*Problem*: In your copy, reproduce each entry exactly and include no picture.

(Extracted data entries)
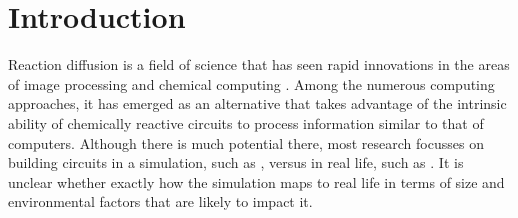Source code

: \chapter{Introduction}
Reaction diffusion is a field of science that has seen rapid innovations in the areas of image processing \citep{kuhnert1989image} and chemical computing . Among the numerous computing approaches, it has emerged as an alternative that takes advantage of the intrinsic ability of chemically reactive circuits to process information similar to that of computers. 
Although there is much potential there, most research focusses on building circuits in a simulation, such as \cite{StovoldJames2019RaGI}, versus in real life, such as \cite{gorecki2003chemical}. It is unclear whether exactly how the simulation maps to real life in terms of size and environmental factors that are likely to impact it. 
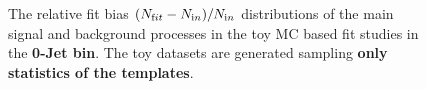 \begin{figure}[!hbtp]
{} 

\caption{The relative fit bias $(N_{\text fit} - N_{\text in})/N_{\text in}$ distributions 
of the main signal and background processes in the toy MC based fit studies in the {\bf 0-Jet bin}. 
The toy datasets are generated sampling {\bf only statistics of the templates}. }
\label{fig:toyfit_statonly_0j}
\end{figure}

*Reply*:
Source code

: \chapter{Introduction}
Reaction diffusion is a field of science that has seen rapid innovations in the areas of image processing \citep{kuhnert1989image} and chemical computing . Among the numerous computing approaches, it has emerged as an alternative that takes advantage of the intrinsic ability of chemically reactive circuits to process information similar to that of computers. 
Although there is much potential there, most research focusses on building circuits in a simulation, such as \cite{StovoldJames2019RaGI}, versus in real life, such as \cite{gorecki2003chemical}. It is unclear whether exactly how the simulation maps to real life in terms of size and environmental factors that are likely to impact it. 
 \begin{figure}[!hbtp]
{} 

\caption{The relative fit bias $(N_{\text fit} - N_{\text in})/N_{\text in}$ distributions 
of the main signal and background processes in the toy MC based fit studies in the {\bf 0-Jet bin}. 
The toy datasets are generated sampling {\bf only statistics of the templates}. }
\label{fig:toyfit_statonly_0j}
\end{figure}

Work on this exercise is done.